Az gittim uz gittim dere tepe düz gittim . Bir de dönüp arkama baktım ki bir arpa boyu yol gitmişim. Burada her gün bir anımı yazacağım ve bin bire tamamlayacağım. Hayal kırıklığına dikkat!
22 Ekim 2016 Cumartesi
BİR HAYAT BİN BİR ANI
ANI 114
22 Ekim 2016
Güney Amerika seyahati için biletimi aldıktan sonra bir arkadaşım bana katılmaya karar verdi .
Bir gün sonra aynı güzergahtan gelen arkadaşımı hava alanında karşıladım. İlk kez yurt dışına çıkıyordu ve ağır bir bel fıtığı rahatsızlığından yeni kurtulmuştu.
Kendisini Hava alanında karşıladığım da endişeli olacağını tahmin etmiştim, yabancı dili yoktu. ama arkadaş hiç sıkıntı çekmeden Milano hava alanında terminal ve uçak değişimini tere yağdan kıl çeker gibi yapmış İstanbul neşesiyle beni bekliyordu.
Birlikte şehir merkezindeki popüler olduğundan silme dolu hostelimize gittik.

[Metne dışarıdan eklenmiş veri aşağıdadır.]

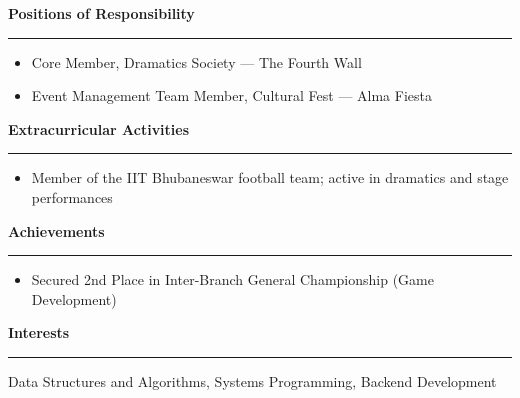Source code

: \documentclass[a4paper,10pt]{article}
\begin{document}
\textbf{Positions of Responsibility} \\
\hrule
\vspace{3pt}
\begin{itemize}
    \item Core Member, Dramatics Society — The Fourth Wall
    \item Event Management Team Member, Cultural Fest — Alma Fiesta
\end{itemize}

\vspace{7pt}

\textbf{Extracurricular Activities} \\
\hrule
\vspace{3pt}
\begin{itemize}
    \item Member of the IIT Bhubaneswar football team; active in dramatics and stage performances
\end{itemize}

\vspace{7pt}

\textbf{Achievements} \\
\hrule
\vspace{3pt}
\begin{itemize}
    \item Secured 2nd Place in Inter-Branch General Championship (Game Development)
\end{itemize}

\vspace{7pt}

\textbf{Interests} \\
\hrule
\vspace{3pt}
Data Structures and Algorithms, Systems Programming, Backend Development
\end{document}

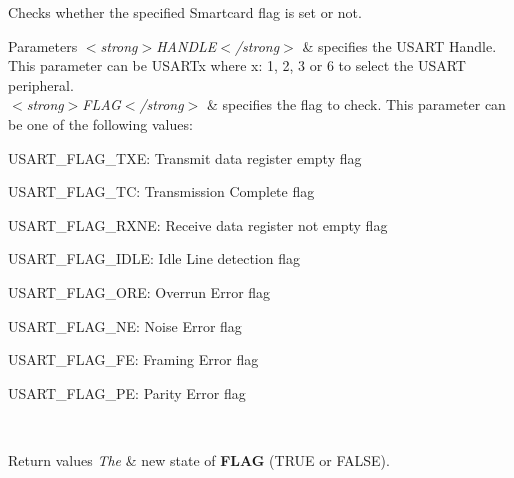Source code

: Checks whether the specified Smartcard flag is set or not. 


\begin{DoxyParams}{Parameters}
{\em $<$strong$>$\+H\+A\+N\+D\+L\+E$<$/strong$>$} & specifies the U\+S\+A\+RT Handle. This parameter can be U\+S\+A\+R\+Tx where x\+: 1, 2, 3 or 6 to select the U\+S\+A\+RT peripheral. \\
\hline
{\em $<$strong$>$\+F\+L\+A\+G$<$/strong$>$} & specifies the flag to check. This parameter can be one of the following values\+: \begin{DoxyItemize}
\item U\+S\+A\+R\+T\+\_\+\+F\+L\+A\+G\+\_\+\+T\+XE\+: Transmit data register empty flag \item U\+S\+A\+R\+T\+\_\+\+F\+L\+A\+G\+\_\+\+TC\+: Transmission Complete flag \item U\+S\+A\+R\+T\+\_\+\+F\+L\+A\+G\+\_\+\+R\+X\+NE\+: Receive data register not empty flag \item U\+S\+A\+R\+T\+\_\+\+F\+L\+A\+G\+\_\+\+I\+D\+LE\+: Idle Line detection flag \item U\+S\+A\+R\+T\+\_\+\+F\+L\+A\+G\+\_\+\+O\+RE\+: Overrun Error flag \item U\+S\+A\+R\+T\+\_\+\+F\+L\+A\+G\+\_\+\+NE\+: Noise Error flag \item U\+S\+A\+R\+T\+\_\+\+F\+L\+A\+G\+\_\+\+FE\+: Framing Error flag \item U\+S\+A\+R\+T\+\_\+\+F\+L\+A\+G\+\_\+\+PE\+: Parity Error flag \end{DoxyItemize}
\\
\hline
\end{DoxyParams}

\begin{DoxyRetVals}{Return values}
{\em The} & new state of {\bfseries F\+L\+AG} (T\+R\+UE or F\+A\+L\+SE). \\
\hline
\end{DoxyRetVals}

Giderken de karpuz alarak bir kaç gün kahvaltımızda yer alacak olan beyaz peynirle kahvaltımızı ettik. kahvaltıda beyaz peynir uzun seyahatlerde en çok yokluğunu çektiğim şeydi. Tadından aldığım keyfi hafızama depoladım.
Programımızı yaptık,Bu gün etrafı dolaşacak Patoganya uçak bileti alacak,Yarın Paraguayın Montevideo kentine gidecektik.
Kent sokakları çok güzel canlı performanslarla doluydu.En çok tango gösterilerini sevdik.
Yorgun argın hostele geri döndük. Dorm dedikleri dört kişilik bir odada kalıyorduk.
Dün beklenen fransız çift gelmemişti ben yanlız kalmıştım odada.
Arkadaşım ilk kez böyle bir seyahate çıktığından paylaşımlı odalara sıcak bakmıyordu fransız çift yine gelmedi ama arkadaşım kapıyı kitlemediğimizden sabaha kadar ha geldiler, ha geldiler diyerekten uyuyamamış.
Bende paylaşımlı odalarda kalmaktan hoşlanmıyordum ama mevsim nedeniyle her yer doluydu.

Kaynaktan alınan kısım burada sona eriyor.